Abdurrahim bey Hagverdiyev and Khurshidbanu Natavan also had great services in development of Azerbaijani literature. They applied many efforts for making Azerbaijani language the national heritage.

Akhundov, who began his writing with poems, then created a series of comedies including Narrative about Ibrahim Khalil the Alchemist, Adventures of the Miser ("Haji Gara") and The Vizier of Lankaran Khanate. He laid the foundation of the drama genre in Azerbaijani literature and achieved wide fame in the Near East. The development of artistic prose in the second half of the 19th century is also connected with his name. In 1857, after writing the comedies, he wrote The Deceived Stars.

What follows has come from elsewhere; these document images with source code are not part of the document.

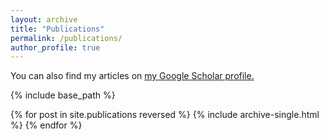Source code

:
 ```yaml
---
layout: archive
title: "Publications"
permalink: /publications/
author_profile: true
---
```

  You can also find my articles on <u><a href="{{rowandaneels.googlescholar}}">my Google Scholar profile</a>.</u>

{% include base_path %}

{% for post in site.publications reversed %}
  {% include archive-single.html %}
{% endfor %}
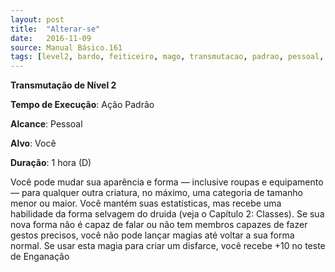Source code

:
 ```yaml
---
layout: post
title:  "Alterar-se"
date:   2016-11-09
source: Manual Básico.161
tags: [level2, bardo, feiticeiro, mago, transmutacao, padrao, pessoal, voce, hora]
---
```


**Transmutação de Nível 2**

**Tempo de Execução**: Ação Padrão

**Alcance**: Pessoal

**Alvo**: Você

**Duração**: 1 hora (D)

Você pode mudar sua aparência e forma — inclusive roupas e equipamento — para qualquer outra criatura, no máximo, uma categoria de tamanho menor ou maior.
Você mantém suas estatísticas, mas recebe uma habilidade da forma selvagem do druida (veja o Capítulo 2: Classes).
Se sua nova forma não é capaz de falar ou não tem membros capazes de fazer gestos precisos, você não pode lançar magias até voltar a sua forma normal.
Se usar esta magia para criar um disfarce, você recebe +10 no teste de Enganação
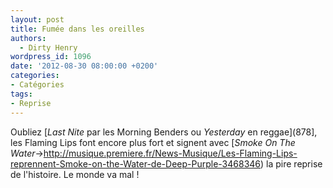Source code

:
 ```yaml
---
layout: post
title: Fumée dans les oreilles
authors:
  - Dirty Henry
wordpress_id: 1096
date: '2012-08-30 08:00:00 +0200'
categories:
- Catégories
tags:
- Reprise
---
```

Oubliez [*Last Nite* par les Morning Benders ou *Yesterday* en reggae](878], les Flaming Lips font encore plus fort et signent avec [*Smoke On The Water*->http://musique.premiere.fr/News-Musique/Les-Flaming-Lips-reprennent-Smoke-on-the-Water-de-Deep-Purple-3468346) la pire reprise de l'histoire. Le monde va mal !
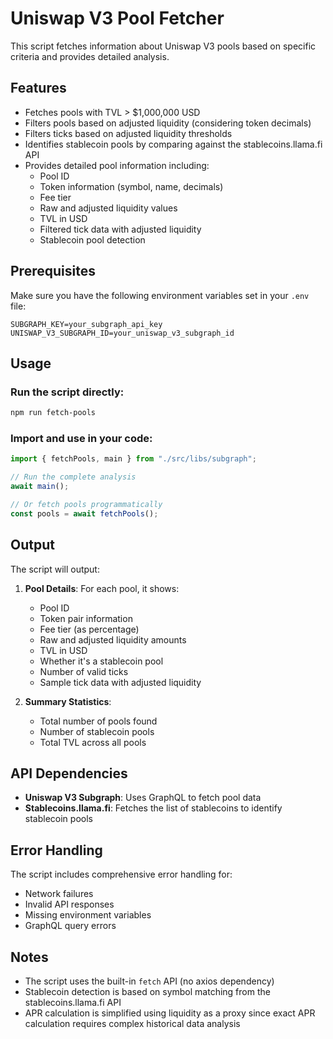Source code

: # Uniswap V3 Pool Fetcher

This script fetches information about Uniswap V3 pools based on specific criteria and provides detailed analysis.

## Features

- Fetches pools with TVL > $1,000,000 USD
- Filters pools based on adjusted liquidity (considering token decimals)
- Filters ticks based on adjusted liquidity thresholds
- Identifies stablecoin pools by comparing against the stablecoins.llama.fi API
- Provides detailed pool information including:
  - Pool ID
  - Token information (symbol, name, decimals)
  - Fee tier
  - Raw and adjusted liquidity values
  - TVL in USD
  - Filtered tick data with adjusted liquidity
  - Stablecoin pool detection

## Prerequisites

Make sure you have the following environment variables set in your `.env` file:

```env
SUBGRAPH_KEY=your_subgraph_api_key
UNISWAP_V3_SUBGRAPH_ID=your_uniswap_v3_subgraph_id
```

## Usage

### Run the script directly:

```bash
npm run fetch-pools
```

### Import and use in your code:

```typescript
import { fetchPools, main } from "./src/libs/subgraph";

// Run the complete analysis
await main();

// Or fetch pools programmatically
const pools = await fetchPools();
```

## Output

The script will output:

1. **Pool Details**: For each pool, it shows:

   - Pool ID
   - Token pair information
   - Fee tier (as percentage)
   - Raw and adjusted liquidity amounts
   - TVL in USD
   - Whether it's a stablecoin pool
   - Number of valid ticks
   - Sample tick data with adjusted liquidity

2. **Summary Statistics**:
   - Total number of pools found
   - Number of stablecoin pools
   - Total TVL across all pools

## API Dependencies

- **Uniswap V3 Subgraph**: Uses GraphQL to fetch pool data
- **Stablecoins.llama.fi**: Fetches the list of stablecoins to identify stablecoin pools

## Error Handling

The script includes comprehensive error handling for:

- Network failures
- Invalid API responses
- Missing environment variables
- GraphQL query errors

## Notes

- The script uses the built-in `fetch` API (no axios dependency)
- Stablecoin detection is based on symbol matching from the stablecoins.llama.fi API
- APR calculation is simplified using liquidity as a proxy since exact APR calculation requires complex historical data analysis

Najaf bey Vazirov also was one of the eminent enlighteners. 1890s is the most productive period in his creativity. During this period he wrote such works as “A stone thrown behind, will hit in the heel”, “Late contrition doesn’t yield fruits”, “Only name has remained” and “Fakraddin’s grief”. There was no theatre in the Caucasus where Vazirov's works were not staged on.

Khurshidbanu Natavan, the daughter of the last Khan of Karabakh Khanate Mekhdigulu Khan was famed in Karabakh with “Khan gizi” (“Khan’s daughter”) pseudonym. Beginning of her creativity is dated from the 1850s and she mainly wrote in “ghazal” genre.